Try it
Reproduce each line of the entries that carries "Allen".

══ Listed records ══

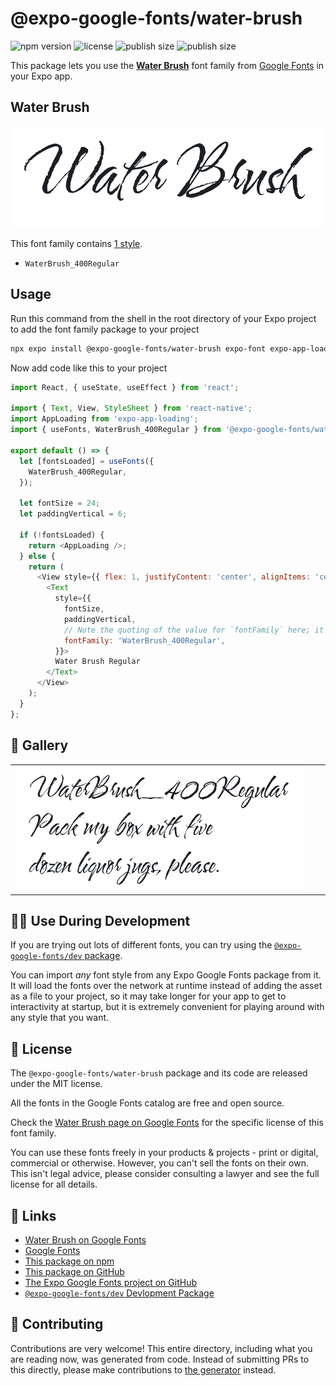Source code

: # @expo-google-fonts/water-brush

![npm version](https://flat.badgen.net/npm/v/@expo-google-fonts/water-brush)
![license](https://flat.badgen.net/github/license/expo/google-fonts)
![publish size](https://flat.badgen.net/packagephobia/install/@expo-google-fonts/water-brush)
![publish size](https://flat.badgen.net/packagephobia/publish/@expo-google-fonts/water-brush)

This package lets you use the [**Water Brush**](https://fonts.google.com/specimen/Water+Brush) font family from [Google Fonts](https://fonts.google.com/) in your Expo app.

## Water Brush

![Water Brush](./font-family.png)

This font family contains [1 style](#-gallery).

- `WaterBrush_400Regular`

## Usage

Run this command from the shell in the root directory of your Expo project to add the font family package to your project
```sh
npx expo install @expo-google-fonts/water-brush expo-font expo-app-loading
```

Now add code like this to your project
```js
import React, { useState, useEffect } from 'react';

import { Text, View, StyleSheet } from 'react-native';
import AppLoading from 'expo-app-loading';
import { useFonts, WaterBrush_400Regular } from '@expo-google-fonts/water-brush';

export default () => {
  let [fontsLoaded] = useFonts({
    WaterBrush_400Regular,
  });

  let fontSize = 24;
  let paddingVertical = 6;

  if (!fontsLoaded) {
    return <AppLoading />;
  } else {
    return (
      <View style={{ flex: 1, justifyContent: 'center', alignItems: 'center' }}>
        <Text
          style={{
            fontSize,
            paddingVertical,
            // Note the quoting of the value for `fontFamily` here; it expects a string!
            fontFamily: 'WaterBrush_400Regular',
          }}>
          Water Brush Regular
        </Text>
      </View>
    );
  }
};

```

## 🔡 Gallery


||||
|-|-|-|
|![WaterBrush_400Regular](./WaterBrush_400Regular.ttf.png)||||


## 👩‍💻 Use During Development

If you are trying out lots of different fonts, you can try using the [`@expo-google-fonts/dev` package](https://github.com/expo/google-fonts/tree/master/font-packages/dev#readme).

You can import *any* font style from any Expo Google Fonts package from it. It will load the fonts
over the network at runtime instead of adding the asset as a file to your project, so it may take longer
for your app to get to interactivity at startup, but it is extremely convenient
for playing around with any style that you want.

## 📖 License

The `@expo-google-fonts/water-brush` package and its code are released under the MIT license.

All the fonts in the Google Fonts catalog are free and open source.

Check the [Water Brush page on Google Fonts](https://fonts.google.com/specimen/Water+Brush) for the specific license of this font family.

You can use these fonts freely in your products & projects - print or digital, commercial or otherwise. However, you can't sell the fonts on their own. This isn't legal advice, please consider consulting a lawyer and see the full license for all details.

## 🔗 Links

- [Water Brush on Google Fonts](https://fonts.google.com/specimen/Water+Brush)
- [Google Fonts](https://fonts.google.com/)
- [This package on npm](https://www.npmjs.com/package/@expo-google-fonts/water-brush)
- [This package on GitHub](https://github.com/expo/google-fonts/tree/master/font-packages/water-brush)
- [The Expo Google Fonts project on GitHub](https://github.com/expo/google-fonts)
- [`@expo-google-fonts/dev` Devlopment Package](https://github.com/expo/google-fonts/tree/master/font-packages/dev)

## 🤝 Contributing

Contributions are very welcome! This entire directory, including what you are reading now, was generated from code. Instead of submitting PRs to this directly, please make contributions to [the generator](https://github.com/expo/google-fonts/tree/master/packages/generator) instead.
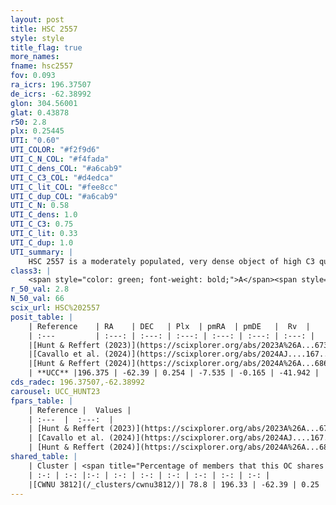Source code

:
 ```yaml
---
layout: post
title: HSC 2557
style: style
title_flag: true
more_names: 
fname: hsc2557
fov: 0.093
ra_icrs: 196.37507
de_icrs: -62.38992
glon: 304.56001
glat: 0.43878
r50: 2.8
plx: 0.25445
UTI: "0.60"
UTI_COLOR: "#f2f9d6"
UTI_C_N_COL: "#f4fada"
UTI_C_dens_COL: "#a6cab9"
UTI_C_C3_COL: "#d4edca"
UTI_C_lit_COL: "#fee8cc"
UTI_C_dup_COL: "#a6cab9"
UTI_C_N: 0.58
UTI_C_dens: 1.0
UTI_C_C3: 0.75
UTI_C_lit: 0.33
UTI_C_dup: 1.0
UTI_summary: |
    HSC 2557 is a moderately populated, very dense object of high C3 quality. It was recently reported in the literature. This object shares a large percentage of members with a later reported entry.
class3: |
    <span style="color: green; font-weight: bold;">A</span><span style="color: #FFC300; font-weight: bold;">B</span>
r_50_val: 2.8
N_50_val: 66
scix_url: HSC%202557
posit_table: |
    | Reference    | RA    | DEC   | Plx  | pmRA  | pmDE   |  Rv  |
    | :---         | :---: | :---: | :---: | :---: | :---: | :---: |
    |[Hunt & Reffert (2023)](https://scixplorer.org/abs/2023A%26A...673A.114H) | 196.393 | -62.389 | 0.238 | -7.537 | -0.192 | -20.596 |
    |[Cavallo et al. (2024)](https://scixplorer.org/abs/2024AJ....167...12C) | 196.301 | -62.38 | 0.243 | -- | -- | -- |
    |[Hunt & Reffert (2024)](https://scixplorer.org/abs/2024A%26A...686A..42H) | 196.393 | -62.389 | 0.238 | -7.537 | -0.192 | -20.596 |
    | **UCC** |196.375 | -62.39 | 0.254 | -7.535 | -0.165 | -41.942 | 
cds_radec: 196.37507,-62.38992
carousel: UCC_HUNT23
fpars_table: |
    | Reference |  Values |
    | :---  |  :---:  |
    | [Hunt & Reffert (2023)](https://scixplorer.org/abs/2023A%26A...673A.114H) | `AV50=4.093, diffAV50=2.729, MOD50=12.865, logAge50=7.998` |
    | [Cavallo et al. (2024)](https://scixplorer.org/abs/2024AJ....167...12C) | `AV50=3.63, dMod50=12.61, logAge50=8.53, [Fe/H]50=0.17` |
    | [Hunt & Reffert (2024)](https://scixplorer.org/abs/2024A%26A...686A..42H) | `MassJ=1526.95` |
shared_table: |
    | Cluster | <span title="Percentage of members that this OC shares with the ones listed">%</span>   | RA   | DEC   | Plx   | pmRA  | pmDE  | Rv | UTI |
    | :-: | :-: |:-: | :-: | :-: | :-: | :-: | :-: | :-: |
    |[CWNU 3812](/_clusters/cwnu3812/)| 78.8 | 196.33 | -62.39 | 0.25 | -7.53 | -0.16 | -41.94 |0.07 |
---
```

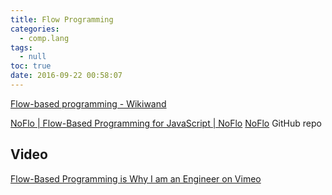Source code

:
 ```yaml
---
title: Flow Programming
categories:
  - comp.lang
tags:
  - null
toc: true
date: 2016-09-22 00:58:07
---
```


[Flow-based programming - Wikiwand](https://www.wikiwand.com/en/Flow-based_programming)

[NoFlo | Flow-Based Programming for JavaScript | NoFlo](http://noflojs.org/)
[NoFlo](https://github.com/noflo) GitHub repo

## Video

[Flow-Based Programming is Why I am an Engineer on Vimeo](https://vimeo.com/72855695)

═══
══ Listed records ══

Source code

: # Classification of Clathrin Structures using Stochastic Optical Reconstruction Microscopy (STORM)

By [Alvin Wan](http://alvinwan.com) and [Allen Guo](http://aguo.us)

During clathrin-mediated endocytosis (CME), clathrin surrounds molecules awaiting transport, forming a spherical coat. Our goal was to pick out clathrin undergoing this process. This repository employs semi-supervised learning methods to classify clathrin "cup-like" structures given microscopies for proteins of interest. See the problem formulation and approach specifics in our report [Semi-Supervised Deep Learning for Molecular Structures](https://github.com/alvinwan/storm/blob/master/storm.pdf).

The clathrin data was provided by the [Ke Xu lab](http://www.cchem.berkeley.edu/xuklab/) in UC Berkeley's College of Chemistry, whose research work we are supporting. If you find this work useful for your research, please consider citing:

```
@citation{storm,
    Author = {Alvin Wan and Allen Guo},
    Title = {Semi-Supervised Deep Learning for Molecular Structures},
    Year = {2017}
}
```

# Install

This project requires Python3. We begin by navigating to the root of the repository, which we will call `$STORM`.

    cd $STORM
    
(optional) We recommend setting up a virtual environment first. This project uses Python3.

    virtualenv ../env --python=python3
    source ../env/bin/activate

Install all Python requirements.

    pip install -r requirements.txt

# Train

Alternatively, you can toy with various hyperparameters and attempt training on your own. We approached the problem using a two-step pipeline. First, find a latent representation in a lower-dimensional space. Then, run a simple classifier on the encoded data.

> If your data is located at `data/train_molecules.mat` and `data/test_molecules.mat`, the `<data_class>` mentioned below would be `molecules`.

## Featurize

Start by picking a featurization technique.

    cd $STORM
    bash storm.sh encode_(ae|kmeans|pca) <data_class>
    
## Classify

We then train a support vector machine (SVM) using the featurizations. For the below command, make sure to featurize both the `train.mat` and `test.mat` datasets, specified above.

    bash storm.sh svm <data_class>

═══

Response
By [Alvin Wan](http://alvinwan.com) and [Allen Guo](http://aguo.us)
    Author = {Alvin Wan and Allen Guo},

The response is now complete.